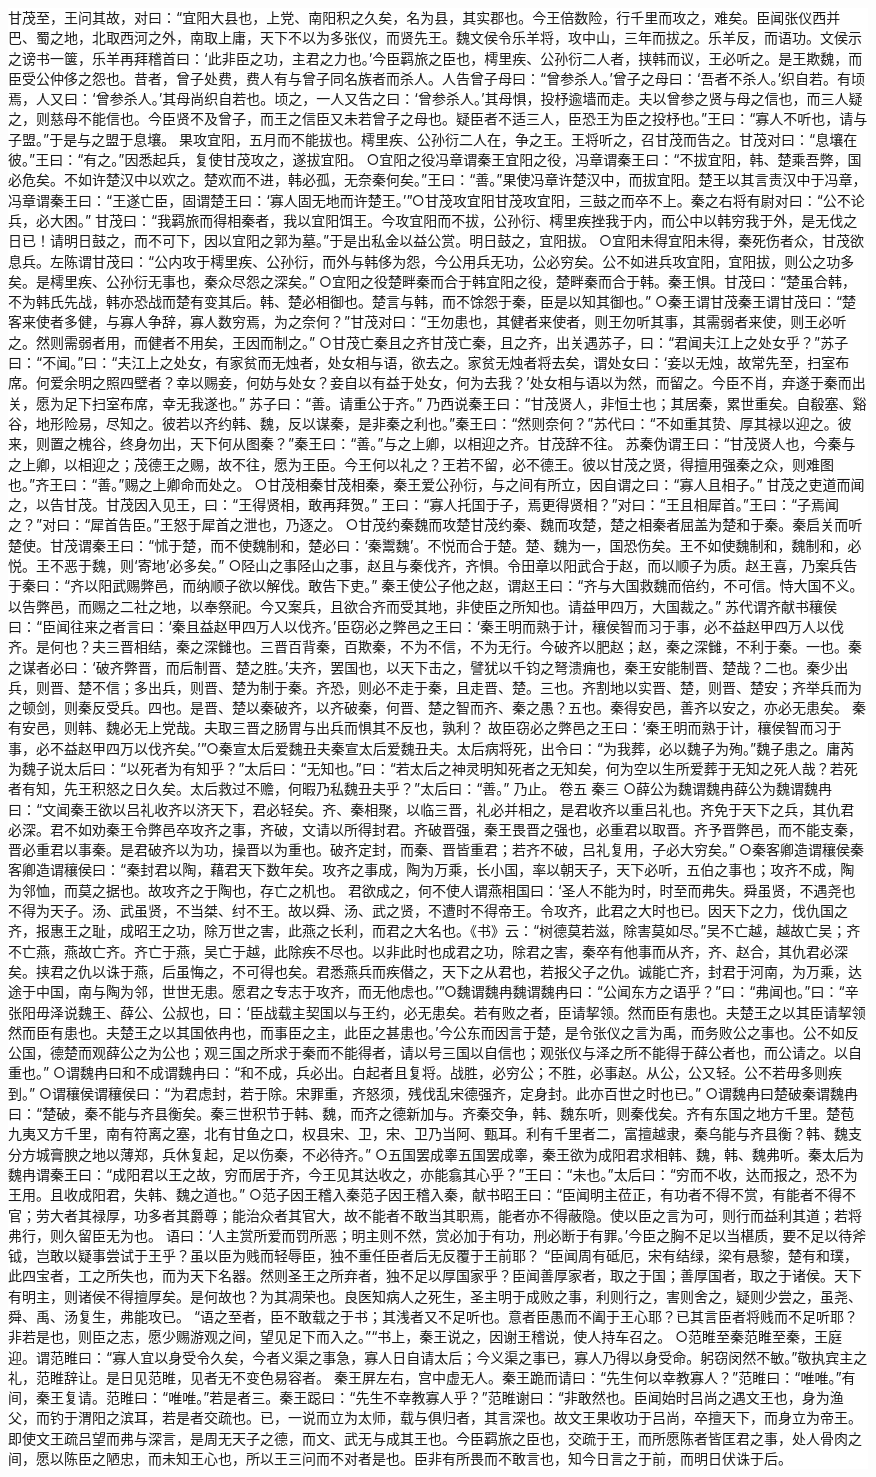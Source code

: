 甘茂至，王问其故，对曰：“宜阳大县也，上党、南阳积之久矣，名为县，其实郡也。今王倍数险，行千里而攻之，难矣。臣闻张仪西并巴、蜀之地，北取西河之外，南取上庸，天下不以为多张仪，而贤先王。魏文侯令乐羊将，攻中山，三年而拔之。乐羊反，而语功。文侯示之谤书一箧，乐羊再拜稽首曰：‘此非臣之功，主君之力也。’今臣羁旅之臣也，樗里疾、公孙衍二人者，挟韩而议，王必听之。是王欺魏，而臣受公仲侈之怨也。昔者，曾子处费，费人有与曾子同名族者而杀人。人告曾子母曰：“曾参杀人。’曾子之母曰：‘吾者不杀人。’织自若。有顷焉，人又曰：‘曾参杀人。’其母尚织自若也。顷之，一人又告之曰：‘曾参杀人。’其母惧，投杼逾墙而走。夫以曾参之贤与母之信也，而三人疑之，则慈母不能信也。今臣贤不及曾子，而王之信臣又未若曾子之母也。疑臣者不适三人，臣恐王为臣之投杼也。”王曰：“寡人不听也，请与子盟。”于是与之盟于息壤。
果攻宜阳，五月而不能拔也。樗里疾、公孙衍二人在，争之王。王将听之，召甘茂而告之。甘茂对曰：“息壤在彼。”王曰：“有之。”因悉起兵，复使甘茂攻之，遂拔宜阳。
○宜阳之役冯章谓秦王宜阳之役，冯章谓秦王曰：“不拔宜阳，韩、楚乘吾弊，国必危矣。不如许楚汉中以欢之。楚欢而不进，韩必孤，无奈秦何矣。”王曰：“善。”果使冯章许楚汉中，而拔宜阳。楚王以其言责汉中于冯章，冯章谓秦王曰：“王遂亡臣，固谓楚王曰：‘寡人固无地而许楚王。’”○甘茂攻宜阳甘茂攻宜阳，三鼓之而卒不上。秦之右将有尉对曰：“公不论兵，必大困。”
甘茂曰：“我羁旅而得相秦者，我以宜阳饵王。今攻宜阳而不拔，公孙衍、樗里疾挫我于内，而公中以韩穷我于外，是无伐之日已！请明日鼓之，而不可下，因以宜阳之郭为墓。”于是出私金以益公赏。明日鼓之，宜阳拔。
○宜阳未得宜阳未得，秦死伤者众，甘茂欲息兵。左陈谓甘茂曰：“公内攻于樗里疾、公孙衍，而外与韩侈为怨，今公用兵无功，公必穷矣。公不如进兵攻宜阳，宜阳拔，则公之功多矣。是樗里疾、公孙衍无事也，秦众尽怨之深矣。”
○宜阳之役楚畔秦而合于韩宜阳之役，楚畔秦而合于韩。秦王惧。甘茂曰：“楚虽合韩，不为韩氏先战，韩亦恐战而楚有变其后。韩、楚必相御也。楚言与韩，而不馀怨于秦，臣是以知其御也。”
○秦王谓甘茂秦王谓甘茂曰：“楚客来使者多健，与寡人争辞，寡人数穷焉，为之奈何？”甘茂对曰：“王勿患也，其健者来使者，则王勿听其事，其需弱者来使，则王必听之。然则需弱者用，而健者不用矣，王因而制之。”
○甘茂亡秦且之齐甘茂亡秦，且之齐，出关遇苏子，曰：“君闻夫江上之处女乎？”苏子曰：“不闻。”曰：“夫江上之处女，有家贫而无烛者，处女相与语，欲去之。家贫无烛者将去矣，谓处女曰：‘妾以无烛，故常先至，扫室布席。何爱余明之照四壁者？幸以赐妾，何妨与处女？妾自以有益于处女，何为去我？’处女相与语以为然，而留之。今臣不肖，弃遂于秦而出关，愿为足下扫室布席，幸无我遂也。”
苏子曰：“善。请重公于齐。”
乃西说秦王曰：“甘茂贤人，非恒士也；其居秦，累世重矣。自殽塞、谿谷，地形险易，尽知之。彼若以齐约韩、魏，反以谋秦，是非秦之利也。”秦王曰：“然则奈何？”苏代曰：“不如重其贽、厚其禄以迎之。彼来，则置之槐谷，终身勿出，天下何从图秦？”秦王曰：“善。”与之上卿，以相迎之齐。甘茂辞不往。
苏秦伪谓王曰：“甘茂贤人也，今秦与之上卿，以相迎之；茂德王之赐，故不往，愿为王臣。今王何以礼之？王若不留，必不德王。彼以甘茂之贤，得擅用强秦之众，则难图也。”齐王曰：“善。”赐之上卿命而处之。
○甘茂相秦甘茂相秦，秦王爱公孙衍，与之间有所立，因自谓之曰：“寡人且相子。”
甘茂之吏道而闻之，以告甘茂。甘茂因入见王，曰：“王得贤相，敢再拜贺。”
王曰：“寡人托国于子，焉更得贤相？”对曰：“王且相犀首。”王曰：“子焉闻之？”对曰：“犀首告臣。”王怒于犀首之泄也，乃逐之。
○甘茂约秦魏而攻楚甘茂约秦、魏而攻楚，楚之相秦者屈盖为楚和于秦。秦启关而听楚使。甘茂谓秦王曰：“怵于楚，而不使魏制和，楚必曰：‘秦鬻魏’。不悦而合于楚。楚、魏为一，国恐伤矣。王不如使魏制和，魏制和，必悦。王不恶于魏，则‘寄地’必多矣。”
○陉山之事陉山之事，赵且与秦伐齐，齐惧。令田章以阳武合于赵，而以顺子为质。赵王喜，乃案兵告于秦曰：“齐以阳武赐弊邑，而纳顺子欲以解伐。敢告下吏。”
秦王使公子他之赵，谓赵王曰：“齐与大国救魏而倍约，不可信。恃大国不义。以告弊邑，而赐之二社之地，以奉祭祀。今又案兵，且欲合齐而受其地，非使臣之所知也。请益甲四万，大国裁之。”
苏代谓齐献书穰侯曰：“臣闻往来之者言曰：‘秦且益赵甲四万人以伐齐。’臣窃必之弊邑之王曰：‘秦王明而熟于计，穰侯智而习于事，必不益赵甲四万人以伐齐。是何也？夫三晋相结，秦之深雠也。三晋百背秦，百欺秦，不为不信，不为无行。今破齐以肥赵；赵，秦之深雠，不利于秦。一也。秦之谋者必曰：‘破齐弊晋，而后制晋、楚之胜。’夫齐，罢国也，以天下击之，譬犹以千钧之弩溃痈也，秦王安能制晋、楚哉？二也。秦少出兵，则晋、楚不信；多出兵，则晋、楚为制于秦。齐恐，则必不走于秦，且走晋、楚。三也。齐割地以实晋、楚，则晋、楚安；齐举兵而为之顿剑，则秦反受兵。四也。是晋、楚以秦破齐，以齐破秦，何晋、楚之智而齐、秦之愚？五也。秦得安邑，善齐以安之，亦必无患矣。
秦有安邑，则韩、魏必无上党哉。夫取三晋之肠胃与出兵而惧其不反也，孰利？
故臣窃必之弊邑之王曰：‘秦王明而熟于计，穰侯智而习于事，必不益赵甲四万以伐齐矣。’”○秦宣太后爱魏丑夫秦宣太后爱魏丑夫。太后病将死，出令曰：“为我葬，必以魏子为殉。”魏子患之。庸芮为魏子说太后曰：“以死者为有知乎？”太后曰：“无知也。”曰：“若太后之神灵明知死者之无知矣，何为空以生所爱葬于无知之死人哉？若死者有知，先王积怒之日久矣。太后救过不赡，何暇乃私魏丑夫乎？”太后曰：“善。”
乃止。
卷五 秦三
○薛公为魏谓魏冉薛公为魏谓魏冉曰：“文闻秦王欲以吕礼收齐以济天下，君必轻矣。齐、秦相聚，以临三晋，礼必并相之，是君收齐以重吕礼也。齐免于天下之兵，其仇君必深。君不如劝秦王令弊邑卒攻齐之事，齐破，文请以所得封君。齐破晋强，秦王畏晋之强也，必重君以取晋。齐予晋弊邑，而不能支秦，晋必重君以事秦。是君破齐以为功，操晋以为重也。破齐定封，而秦、晋皆重君；若齐不破，吕礼复用，子必大穷矣。”
○秦客卿造谓穰侯秦客卿造谓穰侯曰：“秦封君以陶，藉君天下数年矣。攻齐之事成，陶为万乘，长小国，率以朝天子，天下必听，五伯之事也；攻齐不成，陶为邻恤，而莫之据也。故攻齐之于陶也，存亡之机也。
君欲成之，何不使人谓燕相国曰：‘圣人不能为时，时至而弗失。舜虽贤，不遇尧也不得为天子。汤、武虽贤，不当桀、纣不王。故以舜、汤、武之贤，不遭时不得帝王。令攻齐，此君之大时也已。因天下之力，伐仇国之齐，报惠王之耻，成昭王之功，除万世之害，此燕之长利，而君之大名也。《书》云：“树德莫若滋，除害莫如尽。”吴不亡越，越故亡吴；齐不亡燕，燕故亡齐。齐亡于燕，吴亡于越，此除疾不尽也。以非此时也成君之功，除君之害，秦卒有他事而从齐，齐、赵合，其仇君必深矣。挟君之仇以诛于燕，后虽悔之，不可得也矣。君悉燕兵而疾僣之，天下之从君也，若报父子之仇。诚能亡齐，封君于河南，为万乘，达途于中国，南与陶为邻，世世无患。愿君之专志于攻齐，而无他虑也。’”○魏谓魏冉魏谓魏冉曰：“公闻东方之语乎？”曰：“弗闻也。”曰：“辛张阳毋泽说魏王、薛公、公叔也，曰：‘臣战载主契国以与王约，必无患矣。若有败之者，臣请挈领。然而臣有患也。夫楚王之以其臣请挈领然而臣有患也。夫楚王之以其国依冉也，而事臣之主，此臣之甚患也。’今公东而因言于楚，是令张仪之言为禹，而务败公之事也。公不如反公国，德楚而观薛公之为公也；观三国之所求于秦而不能得者，请以号三国以自信也；观张仪与泽之所不能得于薛公者也，而公请之。以自重也。”
○谓魏冉曰和不成谓魏冉曰：“和不成，兵必出。白起者且复将。战胜，必穷公；不胜，必事赵。从公，公又轻。公不若毋多则疾到。”
○谓穰侯谓穰侯曰：“为君虑封，若于除。宋罪重，齐怒须，残伐乱宋德强齐，定身封。此亦百世之时也已。”
○谓魏冉曰楚破秦谓魏冉曰：“楚破，秦不能与齐县衡矣。秦三世积节于韩、魏，而齐之德新加与。齐秦交争，韩、魏东听，则秦伐矣。齐有东国之地方千里。楚苞九夷又方千里，南有符离之塞，北有甘鱼之口，权县宋、卫，宋、卫乃当阿、甄耳。利有千里者二，富擅越隶，秦乌能与齐县衡？韩、魏支分方城膏腴之地以薄郑，兵休复起，足以伤秦，不必待齐。”
○五国罢成睾五国罢成睾，秦王欲为成阳君求相韩、魏，韩、魏弗听。秦太后为魏冉谓秦王曰：“成阳君以王之故，穷而居于齐，今王见其达收之，亦能翕其心乎？”王曰：“未也。”太后曰：“穷而不收，达而报之，恐不为王用。且收成阳君，失韩、魏之道也。”
○范子因王稽入秦范子因王稽入秦，献书昭王曰：“臣闻明主莅正，有功者不得不赏，有能者不得不官；劳大者其禄厚，功多者其爵尊；能治众者其官大，故不能者不敢当其职焉，能者亦不得蔽隐。使以臣之言为可，则行而益利其道；若将弗行，则久留臣无为也。
语曰：‘人主赏所爱而罚所恶；明主则不然，赏必加于有功，刑必断于有罪。’今臣之胸不足以当椹质，要不足以待斧钺，岂敢以疑事尝试于王乎？虽以臣为贱而轻辱臣，独不重任臣者后无反覆于王前耶？
“臣闻周有砥厄，宋有结绿，梁有悬黎，楚有和璞，此四宝者，工之所失也，而为天下名器。然则圣王之所弃者，独不足以厚国家乎？臣闻善厚家者，取之于国；善厚国者，取之于诸侯。天下有明主，则诸侯不得擅厚矣。是何故也？为其凋荣也。良医知病人之死生，圣主明于成败之事，利则行之，害则舍之，疑则少尝之，虽尧、舜、禹、汤复生，弗能攻已。
“语之至者，臣不敢载之于书；其浅者又不足听也。意者臣愚而不阖于王心耶？已其言臣者将贱而不足听耶？非若是也，则臣之志，愿少赐游观之间，望见足下而入之。”“书上，秦王说之，因谢王稽说，使人持车召之。
○范睢至秦范睢至秦，王庭迎。谓范睢曰：“寡人宜以身受令久矣，今者义渠之事急，寡人日自请太后；今义渠之事已，寡人乃得以身受命。躬窃闵然不敏。”敬执宾主之礼，范睢辞让。是日见范睢，见者无不变色易容者。
秦王屏左右，宫中虚无人。秦王跪而请曰：“先生何以幸教寡人？”范睢曰：“唯唯。”有间，秦王复请。范睢曰：“唯唯。”若是者三。秦王跽曰：“先生不幸教寡人乎？”范睢谢曰：“非敢然也。臣闻始时吕尚之遇文王也，身为渔父，而钓于渭阳之滨耳，若是者交疏也。已，一说而立为太师，载与俱归者，其言深也。故文王果收功于吕尚，卒擅天下，而身立为帝王。即使文王疏吕望而弗与深言，是周无天子之德，而文、武无与成其王也。今臣羁旅之臣也，交疏于王，而所愿陈者皆匡君之事，处人骨肉之间，愿以陈臣之陋忠，而未知王心也，所以王三问而不对者是也。臣非有所畏而不敢言也，知今日言之于前，而明日伏诛于后。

------

**TASK TO CARRY OUT**.
In the data above, copy every line where the string "甘茂对曰" appears.

**RESULT OF THE TASK**.
果攻宜阳，五月而不能拔也。樗里疾、公孙衍二人在，争之王。王将听之，召甘茂而告之。甘茂对曰：“息壤在彼。”王曰：“有之。”因悉起兵，复使甘茂攻之，遂拔宜阳。
○秦王谓甘茂秦王谓甘茂曰：“楚客来使者多健，与寡人争辞，寡人数穷焉，为之奈何？”甘茂对曰：“王勿患也，其健者来使者，则王勿听其事，其需弱者来使，则王必听之。然则需弱者用，而健者不用矣，王因而制之。”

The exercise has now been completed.